Security Boundaries: Compose vs. Kubernetes

Important: Compose is not production-equivalent

Docker Compose provides a faithful functional replica of the PRECINCT stack, but it cannot replicate all the security boundaries available in Kubernetes. Understand these differences before making deployment decisions.

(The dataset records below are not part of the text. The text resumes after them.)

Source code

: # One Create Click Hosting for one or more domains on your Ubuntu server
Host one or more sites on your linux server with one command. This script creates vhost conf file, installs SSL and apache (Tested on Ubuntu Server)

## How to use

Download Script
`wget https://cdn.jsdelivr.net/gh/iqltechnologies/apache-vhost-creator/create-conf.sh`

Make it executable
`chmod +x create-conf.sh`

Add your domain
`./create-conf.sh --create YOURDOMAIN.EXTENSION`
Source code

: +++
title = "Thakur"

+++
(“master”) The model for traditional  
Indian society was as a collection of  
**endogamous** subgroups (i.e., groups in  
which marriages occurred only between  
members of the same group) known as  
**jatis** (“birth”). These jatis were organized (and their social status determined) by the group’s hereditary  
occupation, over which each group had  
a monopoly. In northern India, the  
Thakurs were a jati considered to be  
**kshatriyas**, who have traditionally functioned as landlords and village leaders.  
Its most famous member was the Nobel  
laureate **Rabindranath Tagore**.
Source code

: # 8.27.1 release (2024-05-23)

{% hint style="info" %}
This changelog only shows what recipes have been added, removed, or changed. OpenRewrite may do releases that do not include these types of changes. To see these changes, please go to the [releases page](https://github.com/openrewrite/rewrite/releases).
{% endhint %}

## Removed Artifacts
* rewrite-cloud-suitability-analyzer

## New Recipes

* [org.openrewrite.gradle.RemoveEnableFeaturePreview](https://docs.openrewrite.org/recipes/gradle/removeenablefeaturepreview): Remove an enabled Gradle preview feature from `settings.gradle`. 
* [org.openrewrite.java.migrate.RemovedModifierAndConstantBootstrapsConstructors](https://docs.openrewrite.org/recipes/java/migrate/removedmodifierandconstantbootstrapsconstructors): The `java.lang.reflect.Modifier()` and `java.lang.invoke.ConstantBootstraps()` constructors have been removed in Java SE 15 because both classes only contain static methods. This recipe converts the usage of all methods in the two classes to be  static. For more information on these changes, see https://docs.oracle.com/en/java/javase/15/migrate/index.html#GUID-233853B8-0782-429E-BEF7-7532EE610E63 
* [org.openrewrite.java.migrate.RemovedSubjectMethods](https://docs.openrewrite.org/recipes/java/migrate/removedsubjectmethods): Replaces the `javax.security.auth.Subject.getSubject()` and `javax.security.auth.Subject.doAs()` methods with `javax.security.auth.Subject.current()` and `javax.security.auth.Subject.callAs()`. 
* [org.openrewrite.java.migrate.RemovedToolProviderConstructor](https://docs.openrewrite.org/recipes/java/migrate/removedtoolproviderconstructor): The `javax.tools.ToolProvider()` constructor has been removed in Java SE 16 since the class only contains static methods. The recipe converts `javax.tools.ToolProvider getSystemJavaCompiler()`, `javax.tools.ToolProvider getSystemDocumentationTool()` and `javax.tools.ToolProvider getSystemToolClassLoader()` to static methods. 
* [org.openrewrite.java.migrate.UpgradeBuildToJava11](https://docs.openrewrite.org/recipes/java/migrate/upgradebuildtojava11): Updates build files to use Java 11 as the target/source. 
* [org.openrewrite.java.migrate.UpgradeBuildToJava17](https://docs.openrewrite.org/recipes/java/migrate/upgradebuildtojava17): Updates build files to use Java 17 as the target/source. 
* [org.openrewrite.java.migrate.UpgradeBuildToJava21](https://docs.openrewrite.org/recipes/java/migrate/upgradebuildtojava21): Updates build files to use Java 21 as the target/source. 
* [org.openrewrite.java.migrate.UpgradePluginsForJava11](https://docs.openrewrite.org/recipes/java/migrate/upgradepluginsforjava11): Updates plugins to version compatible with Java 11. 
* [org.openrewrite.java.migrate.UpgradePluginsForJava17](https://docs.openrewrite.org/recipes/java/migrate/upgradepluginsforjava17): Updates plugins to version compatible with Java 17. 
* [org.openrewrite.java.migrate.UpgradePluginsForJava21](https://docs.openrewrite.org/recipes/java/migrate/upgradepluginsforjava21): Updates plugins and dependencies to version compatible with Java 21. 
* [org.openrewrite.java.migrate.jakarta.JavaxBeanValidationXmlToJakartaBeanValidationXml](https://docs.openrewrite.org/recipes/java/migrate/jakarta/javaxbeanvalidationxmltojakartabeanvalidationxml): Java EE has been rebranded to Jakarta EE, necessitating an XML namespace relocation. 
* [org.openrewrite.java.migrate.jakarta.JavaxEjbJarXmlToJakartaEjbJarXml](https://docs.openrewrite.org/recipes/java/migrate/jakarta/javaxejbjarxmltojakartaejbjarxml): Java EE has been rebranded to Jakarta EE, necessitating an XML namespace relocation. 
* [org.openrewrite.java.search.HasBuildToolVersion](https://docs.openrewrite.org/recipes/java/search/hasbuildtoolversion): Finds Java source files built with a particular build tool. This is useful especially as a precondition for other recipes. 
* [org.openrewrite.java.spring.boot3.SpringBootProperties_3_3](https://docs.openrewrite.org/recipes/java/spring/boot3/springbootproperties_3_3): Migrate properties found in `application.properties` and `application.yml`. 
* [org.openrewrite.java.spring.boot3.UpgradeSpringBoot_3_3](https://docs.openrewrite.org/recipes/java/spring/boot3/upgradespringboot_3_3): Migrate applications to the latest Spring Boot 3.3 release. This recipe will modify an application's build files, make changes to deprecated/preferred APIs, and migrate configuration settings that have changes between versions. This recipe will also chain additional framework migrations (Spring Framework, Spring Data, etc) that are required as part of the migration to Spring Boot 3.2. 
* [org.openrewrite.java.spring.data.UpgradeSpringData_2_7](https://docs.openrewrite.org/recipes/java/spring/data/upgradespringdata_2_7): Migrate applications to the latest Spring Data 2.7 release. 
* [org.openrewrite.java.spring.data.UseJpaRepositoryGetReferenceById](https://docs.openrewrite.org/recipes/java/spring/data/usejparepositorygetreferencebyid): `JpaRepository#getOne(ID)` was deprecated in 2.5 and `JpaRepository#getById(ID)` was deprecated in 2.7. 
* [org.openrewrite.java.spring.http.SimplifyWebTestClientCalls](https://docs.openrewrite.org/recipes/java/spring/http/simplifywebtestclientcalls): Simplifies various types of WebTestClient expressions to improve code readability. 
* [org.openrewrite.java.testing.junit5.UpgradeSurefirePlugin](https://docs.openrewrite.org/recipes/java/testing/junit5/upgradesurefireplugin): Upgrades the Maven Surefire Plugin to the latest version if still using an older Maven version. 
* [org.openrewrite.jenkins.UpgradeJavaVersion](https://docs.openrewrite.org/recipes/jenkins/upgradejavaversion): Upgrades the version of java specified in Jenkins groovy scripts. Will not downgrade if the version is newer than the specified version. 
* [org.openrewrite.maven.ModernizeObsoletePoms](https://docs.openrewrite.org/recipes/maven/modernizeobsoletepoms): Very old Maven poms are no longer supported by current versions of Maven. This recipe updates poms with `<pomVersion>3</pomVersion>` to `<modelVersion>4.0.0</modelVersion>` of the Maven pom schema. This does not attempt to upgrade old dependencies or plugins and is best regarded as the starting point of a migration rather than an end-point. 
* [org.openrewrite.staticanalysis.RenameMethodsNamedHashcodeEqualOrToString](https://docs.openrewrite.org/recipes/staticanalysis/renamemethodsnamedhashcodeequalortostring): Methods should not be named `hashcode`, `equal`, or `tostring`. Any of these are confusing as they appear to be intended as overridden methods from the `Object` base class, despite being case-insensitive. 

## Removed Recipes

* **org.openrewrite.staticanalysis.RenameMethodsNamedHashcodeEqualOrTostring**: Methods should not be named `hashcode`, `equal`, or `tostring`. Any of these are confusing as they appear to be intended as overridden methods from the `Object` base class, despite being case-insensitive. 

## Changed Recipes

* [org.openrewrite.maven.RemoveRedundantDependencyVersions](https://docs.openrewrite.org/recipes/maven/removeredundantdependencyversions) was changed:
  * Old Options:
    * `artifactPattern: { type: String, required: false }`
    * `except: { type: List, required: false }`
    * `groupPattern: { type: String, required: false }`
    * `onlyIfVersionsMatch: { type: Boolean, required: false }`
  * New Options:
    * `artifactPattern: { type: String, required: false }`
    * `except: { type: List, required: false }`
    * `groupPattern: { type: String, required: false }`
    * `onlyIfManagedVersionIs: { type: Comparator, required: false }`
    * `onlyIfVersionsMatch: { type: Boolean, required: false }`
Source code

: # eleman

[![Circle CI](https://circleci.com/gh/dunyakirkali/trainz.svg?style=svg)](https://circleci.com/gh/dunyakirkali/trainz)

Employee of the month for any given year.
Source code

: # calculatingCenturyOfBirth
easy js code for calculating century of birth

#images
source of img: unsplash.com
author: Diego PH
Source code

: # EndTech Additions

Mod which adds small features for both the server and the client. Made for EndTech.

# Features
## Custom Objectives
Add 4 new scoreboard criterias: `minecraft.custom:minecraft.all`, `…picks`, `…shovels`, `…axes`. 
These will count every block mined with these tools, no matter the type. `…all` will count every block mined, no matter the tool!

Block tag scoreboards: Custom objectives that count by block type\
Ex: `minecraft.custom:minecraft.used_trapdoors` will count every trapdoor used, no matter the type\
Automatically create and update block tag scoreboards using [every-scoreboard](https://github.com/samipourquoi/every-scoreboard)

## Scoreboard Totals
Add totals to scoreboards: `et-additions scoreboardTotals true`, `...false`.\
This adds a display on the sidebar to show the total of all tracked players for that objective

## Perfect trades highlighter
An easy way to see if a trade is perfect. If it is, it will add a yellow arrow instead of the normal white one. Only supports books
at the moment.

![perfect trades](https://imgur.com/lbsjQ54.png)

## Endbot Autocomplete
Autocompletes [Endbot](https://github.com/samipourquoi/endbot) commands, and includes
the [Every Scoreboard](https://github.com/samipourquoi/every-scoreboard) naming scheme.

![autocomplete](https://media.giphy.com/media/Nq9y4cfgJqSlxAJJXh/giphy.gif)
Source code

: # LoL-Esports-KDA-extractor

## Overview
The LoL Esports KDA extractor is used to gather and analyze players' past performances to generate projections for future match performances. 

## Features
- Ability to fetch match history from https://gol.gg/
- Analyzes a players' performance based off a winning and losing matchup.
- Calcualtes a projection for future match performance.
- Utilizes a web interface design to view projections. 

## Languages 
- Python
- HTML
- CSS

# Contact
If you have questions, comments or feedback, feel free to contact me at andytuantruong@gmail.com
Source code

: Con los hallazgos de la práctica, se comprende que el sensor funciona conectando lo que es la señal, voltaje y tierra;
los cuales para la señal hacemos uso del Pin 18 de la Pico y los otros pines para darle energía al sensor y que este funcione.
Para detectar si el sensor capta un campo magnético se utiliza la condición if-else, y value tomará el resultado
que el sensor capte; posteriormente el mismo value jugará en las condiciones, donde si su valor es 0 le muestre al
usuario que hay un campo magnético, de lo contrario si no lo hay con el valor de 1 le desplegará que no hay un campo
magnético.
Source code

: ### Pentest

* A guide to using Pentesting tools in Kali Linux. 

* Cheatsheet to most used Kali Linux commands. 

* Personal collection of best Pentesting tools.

What Compose Does NOT Provide

  • Default-deny NetworkPolicies (Compose networks are allow-all within a network)
  • Immutable audit storage (S3 Object Lock in COMPLIANCE mode)
  • Pod Security Standards enforcement
  • Admission control (OPA Gatekeeper, Sigstore policy-controller)

What Compose DOES Provide

  • SPIFFE workload identity via SPIRE
  • OPA policy evaluation on every request
  • DLP scanning for data exfiltration prevention
  • Hash-chained, tamper-evident audit logging
  • Late-binding secret substitution via SPIKE
  • Session tracking with cumulative risk scoring

Compensating controls are documented for every Compose limitation. For production deployments requiring the full security boundary, use the Kubernetes deployment.

Available Make Targets

Target Description
make up Start full stack
make down Stop stack
make demo-compose Run 28 E2E tests
make demo-compose-strict-observability E2E with strict deep scan enforcement
make phoenix-up Start Phoenix observability
make opensearch-up Start OpenSearch + Dashboards + audit forwarder
make opensearch-seed Seed OpenSearch index template and dashboard objects
make opensearch-validate Validate OpenSearch profile health and template wiring
make repave Rebuild containers (3 Rs doctrine)
make upgrade-check Show version drift
make compliance-report Generate compliance evidence
make benchmark Run performance benchmarks

Teardown

make down          # Stop stack (preserve data)
make clean         # Full cleanup (containers, volumes, build artifacts)

Use make down to stop the stack while preserving volumes and data. Use make clean for a complete teardown that removes containers, volumes, and build artifacts, returning your environment to a clean state.